それを見失ってるからこうなっているのにと、そんなことさえできない自分に腹が立つ。
でも、突き詰めて考えた。
考えて浮かんだことを何度となく否定したりもしてみた。
それでもやはり自分らしさとして思いつくことはひとつ。
妻と2人の子どもを心から愛している。
それがいくら否定しようとしても消えてくれない自分らしさ。
■
みんなに会いたい
穴
大晦日の夕方まで働き、新年の滅多に無い連休を過ごし、環境が変わった仕事をまたしだした。
変わらない日常が広がっている中に妻も子供たちもいない。
やらなければいけないことはやるし、全てに前向きになれないということはないがどこかにぽっかりと穴が空いていて絞り出したやる気やポジティブな考えも結局その穴から流れ出ていく。

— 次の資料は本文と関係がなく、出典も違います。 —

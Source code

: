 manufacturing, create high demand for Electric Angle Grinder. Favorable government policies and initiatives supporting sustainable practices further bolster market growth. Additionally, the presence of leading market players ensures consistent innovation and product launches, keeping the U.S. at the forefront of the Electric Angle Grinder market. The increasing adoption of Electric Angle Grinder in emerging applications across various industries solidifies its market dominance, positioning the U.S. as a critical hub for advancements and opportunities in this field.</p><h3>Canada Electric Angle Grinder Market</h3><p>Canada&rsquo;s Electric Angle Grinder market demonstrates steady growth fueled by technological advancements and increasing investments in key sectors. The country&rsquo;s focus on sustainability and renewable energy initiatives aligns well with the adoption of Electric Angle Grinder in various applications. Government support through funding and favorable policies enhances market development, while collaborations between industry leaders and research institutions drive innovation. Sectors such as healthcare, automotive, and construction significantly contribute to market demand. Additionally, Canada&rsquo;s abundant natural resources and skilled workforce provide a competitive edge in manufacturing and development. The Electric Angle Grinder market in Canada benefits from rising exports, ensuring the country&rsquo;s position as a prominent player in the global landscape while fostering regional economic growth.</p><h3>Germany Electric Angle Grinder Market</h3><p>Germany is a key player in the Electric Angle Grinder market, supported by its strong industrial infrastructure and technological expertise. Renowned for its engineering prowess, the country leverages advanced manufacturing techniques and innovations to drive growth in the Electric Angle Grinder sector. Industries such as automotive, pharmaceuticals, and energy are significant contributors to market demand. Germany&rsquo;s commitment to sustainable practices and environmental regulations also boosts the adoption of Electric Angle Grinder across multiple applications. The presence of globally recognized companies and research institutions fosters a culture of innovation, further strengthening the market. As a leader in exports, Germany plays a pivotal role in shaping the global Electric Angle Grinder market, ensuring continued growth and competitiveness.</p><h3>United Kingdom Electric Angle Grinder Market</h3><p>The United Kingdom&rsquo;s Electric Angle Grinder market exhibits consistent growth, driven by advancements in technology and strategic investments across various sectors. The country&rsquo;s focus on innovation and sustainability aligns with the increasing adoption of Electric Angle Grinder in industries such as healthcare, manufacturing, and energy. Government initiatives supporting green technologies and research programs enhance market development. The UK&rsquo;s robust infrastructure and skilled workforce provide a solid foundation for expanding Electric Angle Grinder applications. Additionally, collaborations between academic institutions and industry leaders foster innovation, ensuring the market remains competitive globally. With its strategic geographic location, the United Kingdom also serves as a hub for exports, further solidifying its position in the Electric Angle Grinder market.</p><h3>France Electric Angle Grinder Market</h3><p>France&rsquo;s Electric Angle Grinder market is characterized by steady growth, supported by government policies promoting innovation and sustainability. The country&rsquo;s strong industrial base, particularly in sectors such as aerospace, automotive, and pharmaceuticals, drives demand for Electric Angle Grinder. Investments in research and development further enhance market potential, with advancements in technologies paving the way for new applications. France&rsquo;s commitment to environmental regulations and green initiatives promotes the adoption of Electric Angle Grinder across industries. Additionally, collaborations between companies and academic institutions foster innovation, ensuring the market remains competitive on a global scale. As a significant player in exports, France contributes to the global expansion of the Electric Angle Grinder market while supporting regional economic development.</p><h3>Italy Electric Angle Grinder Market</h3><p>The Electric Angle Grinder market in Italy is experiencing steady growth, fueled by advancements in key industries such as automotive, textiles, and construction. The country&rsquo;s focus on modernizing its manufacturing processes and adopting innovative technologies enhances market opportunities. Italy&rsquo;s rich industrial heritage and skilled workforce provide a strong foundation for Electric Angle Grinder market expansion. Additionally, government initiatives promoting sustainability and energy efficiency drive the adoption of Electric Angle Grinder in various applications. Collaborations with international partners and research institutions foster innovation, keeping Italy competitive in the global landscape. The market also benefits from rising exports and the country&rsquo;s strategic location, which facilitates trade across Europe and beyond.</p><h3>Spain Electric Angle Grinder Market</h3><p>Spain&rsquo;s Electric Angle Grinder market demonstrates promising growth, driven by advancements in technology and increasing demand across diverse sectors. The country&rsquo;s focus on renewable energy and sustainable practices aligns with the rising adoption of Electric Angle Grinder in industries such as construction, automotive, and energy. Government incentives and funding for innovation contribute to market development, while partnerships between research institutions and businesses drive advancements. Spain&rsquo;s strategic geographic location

今さらになって日を追う事に家族の大切さが身に染みてきて、それにしたがい穴はどんどん大きく深くなっていく。
この穴が塞がることはあるのだろうか。
いつかこの穴が塞がるのなら楽にはなるのかもしれないが今のぼくには到底その楽さが求めているものだとも人生を賭ける価値のあるものだとも思うことはできない。
愛する2人へ
いつか、これを読むことはあるでしょうか?
ママがここを覚えていて見つけてくれて、そしてこれを見せると判断するという壁はとても高く感じます。

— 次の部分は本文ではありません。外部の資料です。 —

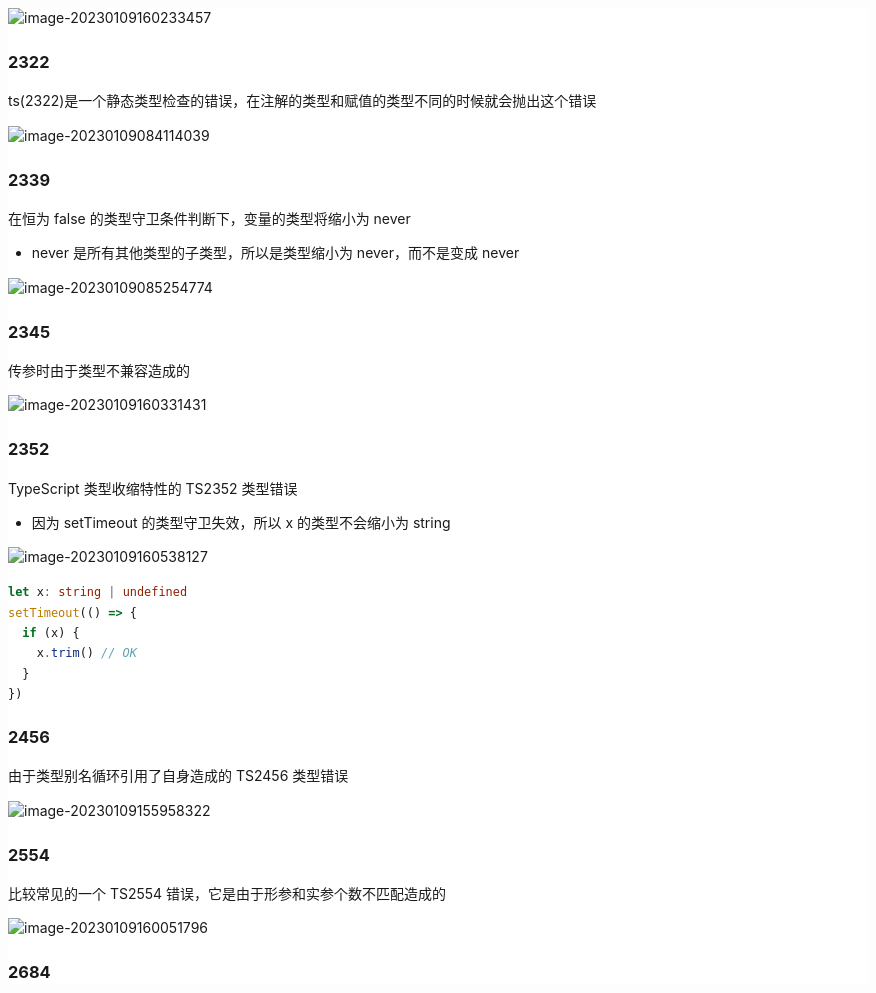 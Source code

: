 ![image-20230109160233457](https://gitee.com/lilyn/pic/raw/master/md-img/image-20230109160233457.png)

### 2322

ts(2322)是一个静态类型检查的错误，在注解的类型和赋值的类型不同的时候就会抛出这个错误

![image-20230109084114039](https://gitee.com/lilyn/pic/raw/master/lagoulearn-img/image-20230109084114039.png)

### 2339

在恒为 false 的类型守卫条件判断下，变量的类型将缩小为 never

- never 是所有其他类型的子类型，所以是类型缩小为 never，而不是变成 never

![image-20230109085254774](https://gitee.com/lilyn/pic/raw/master/lagoulearn-img/image-20230109085254774.png)

### 2345

传参时由于类型不兼容造成的

![image-20230109160331431](https://gitee.com/lilyn/pic/raw/master/md-img/image-20230109160331431.png)

### 2352

 TypeScript 类型收缩特性的 TS2352 类型错误

- 因为 setTimeout 的类型守卫失效，所以 x 的类型不会缩小为 string

![image-20230109160538127](https://gitee.com/lilyn/pic/raw/master/md-img/image-20230109160538127.png)

```typescript
let x: string | undefined
setTimeout(() => {
  if (x) {
    x.trim() // OK
  }
})
```

### 2456

由于类型别名循环引用了自身造成的 TS2456 类型错误

![image-20230109155958322](https://gitee.com/lilyn/pic/raw/master/lagoulearn-img/image-20230109155958322.png)

### 2554

比较常见的一个 TS2554 错误，它是由于形参和实参个数不匹配造成的

![image-20230109160051796](https://gitee.com/lilyn/pic/raw/master/lagoulearn-img/image-20230109160051796.png)

### 2684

それでも贖罪になんて到底ならないけれど、今直接謝れない君たちに伝えたいことを書き残します。
お姉ちゃんが3歳の誕生日、おばあちゃん家でお祝いしたよね。
その頃からパパとママは喧嘩をしていました。
原因は全部パパです。
パパはいつも自分に自信が無かったり自分にどこか不満を持ったりしていました。
ママはそんなパパを一生懸命支えてくれていました。
パパはママがそういう風にしてくれていることに慣れてしまってママのことを支えてあげることをしなくなっていました。
お互い支えてあげられないときでも、一緒に頑張らなきゃいけないのに自分は頑張ってると言い聞かせたくてママより自分の方が頑張ってると思おうとしました。
ママはとても強い人です。
君たちを産んだ時も、パパが仕事ばかりでママに君たちのお世話を任せきりの時も悩みながらすごく頑張っていました。
パパはそれを分かっていたはずなのにママにすごいと思われたくて自分の方が頑張ってると見せるのに必死でした。
そのせいでママばかりが苦しいことや辛いことを我慢することになり、パパはそんなママを助けてあげるんだと勘違いしていました。
ママが苦しかったり辛かったりするのはパパのせいなのに、助けるなんておかしいよね。
ママの苦しいことや辛いことをできるだけなくしてあげられるのはパパだけだったのにそれにパパは気付けませんでした。
解決しきれないことでも一緒に苦しんだり一緒に辛いのを乗り越えたりしなきゃいけないのにパパはそれができませんでした。
そんなパパだから、ママはガマンできなくなりました。
だから悪いのはパパです。
ママは君たちが素直に優しく大きくなるためにもパパが近くにいると、君たちもガマンしなきゃいけなくなると思って君たちのためにパパとさよならすることに決めました。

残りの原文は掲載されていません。